Pork, to be the best, should not be more than a year old. The chine is the best roasting piece; the spare-ribs are very sweet food, but too rich to be healthy. The shoulder is good roasted, stuffed with bread and sage. If too large, half of it can be laid a week or two in brine, and will be good boiled, to eat cold. It is well for a small family, in November to buy half of a spring pig; this will furnish several nice pieces, to roast, strips for salting, a ham and shoulder for smoking, and leaf enough for a pot or two of lard, besides remnants for sausage meat.
In winter, all meat may be kept a long time; and, with the exception of pork, is much better for it; therefore it is easier to furnish a table without waste in winter than in summer. Meat will keep in an ice-house or a good refrigerator several days in hot weather; if you have neither, take your meat the moment it is brought in, wipe it dry if at all damp, and hang it in the cellar, sprinkling first a little pepper and salt over it, especially over the parts which flies are most apt to visit. In mutton and lamb, these are the tenderloin and the large end of the leg. The pepper and salt will also tend to preserve the meat from taint.
If you wish to keep it longer than two days, wrap it in a piece of cloth (no matter if it is very thin), and lay it in a charcoal bin, and throw a shovel of coal over it. A leg of mutton will keep several days wrapped in a cloth which has been dipped in vinegar, laid upon the ground of a dry cellar.

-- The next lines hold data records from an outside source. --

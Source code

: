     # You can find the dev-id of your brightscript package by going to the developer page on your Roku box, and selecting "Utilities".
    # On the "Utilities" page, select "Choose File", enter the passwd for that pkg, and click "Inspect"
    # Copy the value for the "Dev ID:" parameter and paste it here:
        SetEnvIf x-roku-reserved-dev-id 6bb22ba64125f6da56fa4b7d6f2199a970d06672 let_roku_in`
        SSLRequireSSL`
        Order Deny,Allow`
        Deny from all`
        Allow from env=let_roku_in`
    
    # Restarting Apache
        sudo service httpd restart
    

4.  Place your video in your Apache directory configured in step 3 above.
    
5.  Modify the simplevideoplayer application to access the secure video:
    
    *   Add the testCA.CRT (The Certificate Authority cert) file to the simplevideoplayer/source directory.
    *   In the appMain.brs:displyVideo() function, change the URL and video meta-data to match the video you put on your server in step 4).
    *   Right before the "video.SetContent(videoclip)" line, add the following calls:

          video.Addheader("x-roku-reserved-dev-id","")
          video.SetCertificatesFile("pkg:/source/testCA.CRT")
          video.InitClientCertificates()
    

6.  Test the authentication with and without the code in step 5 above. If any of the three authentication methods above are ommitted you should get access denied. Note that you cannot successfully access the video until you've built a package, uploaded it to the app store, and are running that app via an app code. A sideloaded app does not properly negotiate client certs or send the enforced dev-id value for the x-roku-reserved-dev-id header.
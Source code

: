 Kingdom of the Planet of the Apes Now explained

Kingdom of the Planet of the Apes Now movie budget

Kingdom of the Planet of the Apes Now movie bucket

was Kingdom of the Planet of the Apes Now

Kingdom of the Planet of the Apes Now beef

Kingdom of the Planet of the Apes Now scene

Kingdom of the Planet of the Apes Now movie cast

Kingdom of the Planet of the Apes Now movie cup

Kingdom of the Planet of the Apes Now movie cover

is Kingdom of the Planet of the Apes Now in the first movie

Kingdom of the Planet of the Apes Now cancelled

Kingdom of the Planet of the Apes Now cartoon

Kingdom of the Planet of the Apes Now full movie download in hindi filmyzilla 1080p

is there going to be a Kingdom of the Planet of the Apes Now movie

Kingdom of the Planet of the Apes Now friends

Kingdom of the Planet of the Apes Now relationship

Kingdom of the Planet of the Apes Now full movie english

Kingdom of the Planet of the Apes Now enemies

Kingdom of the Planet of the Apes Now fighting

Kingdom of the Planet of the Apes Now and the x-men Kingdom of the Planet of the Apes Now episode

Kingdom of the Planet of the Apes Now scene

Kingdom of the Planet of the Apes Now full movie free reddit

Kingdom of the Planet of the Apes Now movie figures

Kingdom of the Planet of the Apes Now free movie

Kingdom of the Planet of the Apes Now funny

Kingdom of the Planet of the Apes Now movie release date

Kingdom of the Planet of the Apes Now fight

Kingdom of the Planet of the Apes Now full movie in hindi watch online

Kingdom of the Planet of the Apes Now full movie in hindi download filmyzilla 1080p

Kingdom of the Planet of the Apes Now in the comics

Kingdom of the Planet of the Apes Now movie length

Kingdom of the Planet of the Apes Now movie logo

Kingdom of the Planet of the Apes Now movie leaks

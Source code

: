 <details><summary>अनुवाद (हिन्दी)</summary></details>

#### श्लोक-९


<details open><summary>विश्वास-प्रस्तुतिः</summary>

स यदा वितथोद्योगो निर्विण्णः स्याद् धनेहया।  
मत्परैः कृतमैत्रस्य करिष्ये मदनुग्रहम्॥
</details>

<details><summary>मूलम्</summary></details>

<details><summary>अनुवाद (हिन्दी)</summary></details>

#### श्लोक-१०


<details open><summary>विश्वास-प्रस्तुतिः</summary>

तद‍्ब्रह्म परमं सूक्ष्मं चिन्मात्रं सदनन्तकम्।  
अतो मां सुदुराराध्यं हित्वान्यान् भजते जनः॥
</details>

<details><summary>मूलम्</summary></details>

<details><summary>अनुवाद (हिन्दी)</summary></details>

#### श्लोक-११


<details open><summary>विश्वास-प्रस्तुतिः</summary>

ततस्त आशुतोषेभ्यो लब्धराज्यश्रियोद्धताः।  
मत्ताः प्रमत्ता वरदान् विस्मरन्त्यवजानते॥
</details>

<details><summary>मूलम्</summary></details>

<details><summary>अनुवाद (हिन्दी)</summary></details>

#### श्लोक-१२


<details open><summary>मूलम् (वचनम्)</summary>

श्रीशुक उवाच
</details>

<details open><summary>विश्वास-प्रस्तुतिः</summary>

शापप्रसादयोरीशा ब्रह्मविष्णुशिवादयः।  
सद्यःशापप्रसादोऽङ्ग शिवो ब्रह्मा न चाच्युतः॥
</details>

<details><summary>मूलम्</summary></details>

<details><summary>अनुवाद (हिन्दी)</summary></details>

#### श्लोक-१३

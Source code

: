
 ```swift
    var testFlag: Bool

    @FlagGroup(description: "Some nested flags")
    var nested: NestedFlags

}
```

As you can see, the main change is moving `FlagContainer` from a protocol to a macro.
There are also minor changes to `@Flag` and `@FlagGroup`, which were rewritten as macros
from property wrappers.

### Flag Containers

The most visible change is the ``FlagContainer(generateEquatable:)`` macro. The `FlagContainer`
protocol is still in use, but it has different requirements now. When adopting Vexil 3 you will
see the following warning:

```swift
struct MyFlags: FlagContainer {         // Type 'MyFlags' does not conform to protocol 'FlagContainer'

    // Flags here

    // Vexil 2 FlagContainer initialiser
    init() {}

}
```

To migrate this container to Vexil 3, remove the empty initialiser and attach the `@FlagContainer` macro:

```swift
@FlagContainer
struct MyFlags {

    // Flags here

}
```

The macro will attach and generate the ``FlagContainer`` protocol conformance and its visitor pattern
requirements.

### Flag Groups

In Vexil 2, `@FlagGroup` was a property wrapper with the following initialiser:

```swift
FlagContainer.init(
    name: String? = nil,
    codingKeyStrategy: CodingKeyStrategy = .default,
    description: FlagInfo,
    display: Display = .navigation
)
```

Meat that is to be salted for immediate use, should, if the weather is cool, be hung up a day or two first.* Where a large quantity of beef is to be salted, a different method is pursued. In winter, unless you wish to keep meat several weeks, place it where it will be cold without freezing. Mutton never looks as nice after being frozen hard; it has a dark, uninviting appearance. To thaw frozen meat, bring it over night into a warm room. If this has been forgotten, lay it, early in the morning, into cold water. If meat is put to roast, boil, or broil, before being entirely thawed, it will be tough. It is best to preserve fowls without freezing. They will keep very well packed in snow; the liver, etc, being taken out and laid by themselves in the snow, and the body filled with it.
* See directions for salting meat, page 190.
Meat that has been kept perfectly clean, or a beef steak just cut off, should not be washed; but, generally, it is necessary to wash a roasting piece. Pork having the rind on, needs great care in washing and scraping, to make it fit to cook.
Trim off the superfluous fat from beef, mutton, and fresh pork before cooking it.
Tough steak is made more tender by being pounded with a rolling-pin; but some of the juice of the meat is lost by the operation.